(Directions for this task): The entries that follow need to be reproduced exactly, minus any images.

Items from a data source:

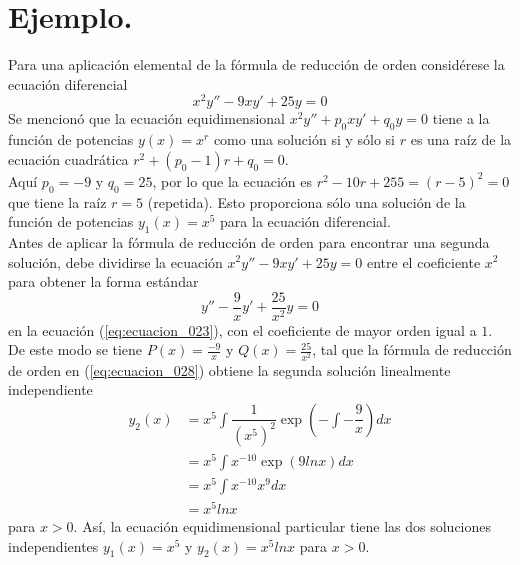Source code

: \section{Ejemplo.}
Para una aplicación elemental de la fórmula de reducción de orden considérese la ecuación diferencial
\[ x^{2} y''- 9 x y' + 25 y = 0 \]
Se mencionó que la ecuación equidimensional $x^{2} y'' + p_{0} x y' + q_{0} y = 0$ tiene a la función de potencias $y(x) = x^{r}$ como una solución si y sólo si $r$ es una raíz de la ecuación cuadrática $r^{2} + (p_{0} - 1)r + q_{0} = 0$. 
\\
Aquí $p_{0} = -9$ y $q_{0} = 25$, por lo que la ecuación es $r^{2} - 10r + 25 5= (r - 5)^{2} = 0$ que tiene la raíz $r = 5$ (repetida). Esto proporciona sólo una solución de la función de potencias $y_{1}(x) = x^{5}$ para la ecuación diferencial.
\\
Antes de aplicar la fórmula de reducción de orden para encontrar una segunda solución, debe dividirse la ecuación $x^{2} y'' - 9 x y' + 25 y = 0$ entre el coeficiente $x^{2}$ para obtener la forma estándar
\[ y'' - \dfrac{9}{x} y' + \dfrac{25}{x^{2}} y = 0 \]
en la ecuación (\ref{eq:ecuacion_023}), con el coeficiente de mayor orden igual a $1$. De este modo se tiene $P(x) = \frac{-9}{x}$ y $Q(x) = \frac{25}{x^{2}}$, tal que la fórmula de reducción de orden en (\ref{eq:ecuacion_028}) obtiene la segunda solución linealmente independiente
\[ \begin{split}
y_{2}(x) &= x^{5} \int \dfrac{1}{(x^{5})^{2}} \exp \left( - \int - \dfrac{9}{x} \right) dx \\
&= x^{5} \int x^{-10} \exp (9 ln x) dx  \\
&= x^{5} \int x^{-10} x^{9} dx \\
&=  x^{5} ln x
\end{split} \]
para $x > 0$. Así, la ecuación equidimensional particular tiene las dos soluciones independientes $y_{1}(x) = x^{5}$ y $y_{2}(x) = x^{5} ln x$ para $x > 0$.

(Your solution):
Source code

: \section{Ejemplo.}
Para una aplicación elemental de la fórmula de reducción de orden considérese la ecuación diferencial
\[ x^{2} y''- 9 x y' + 25 y = 0 \]
Se mencionó que la ecuación equidimensional $x^{2} y'' + p_{0} x y' + q_{0} y = 0$ tiene a la función de potencias $y(x) = x^{r}$ como una solución si y sólo si $r$ es una raíz de la ecuación cuadrática $r^{2} + (p_{0} - 1)r + q_{0} = 0$. 
\\
Aquí $p_{0} = -9$ y $q_{0} = 25$, por lo que la ecuación es $r^{2} - 10r + 25 5= (r - 5)^{2} = 0$ que tiene la raíz $r = 5$ (repetida). Esto proporciona sólo una solución de la función de potencias $y_{1}(x) = x^{5}$ para la ecuación diferencial.
\\
Antes de aplicar la fórmula de reducción de orden para encontrar una segunda solución, debe dividirse la ecuación $x^{2} y'' - 9 x y' + 25 y = 0$ entre el coeficiente $x^{2}$ para obtener la forma estándar
\[ y'' - \dfrac{9}{x} y' + \dfrac{25}{x^{2}} y = 0 \]
en la ecuación (\ref{eq:ecuacion_023}), con el coeficiente de mayor orden igual a $1$. De este modo se tiene $P(x) = \frac{-9}{x}$ y $Q(x) = \frac{25}{x^{2}}$, tal que la fórmula de reducción de orden en (\ref{eq:ecuacion_028}) obtiene la segunda solución linealmente independiente
\[ \begin{split}
y_{2}(x) &= x^{5} \int \dfrac{1}{(x^{5})^{2}} \exp \left( - \int - \dfrac{9}{x} \right) dx \\
&= x^{5} \int x^{-10} \exp (9 ln x) dx  \\
&= x^{5} \int x^{-10} x^{9} dx \\
&=  x^{5} ln x
\end{split} \]
para $x > 0$. Así, la ecuación equidimensional particular tiene las dos soluciones independientes $y_{1}(x) = x^{5}$ y $y_{2}(x) = x^{5} ln x$ para $x > 0$.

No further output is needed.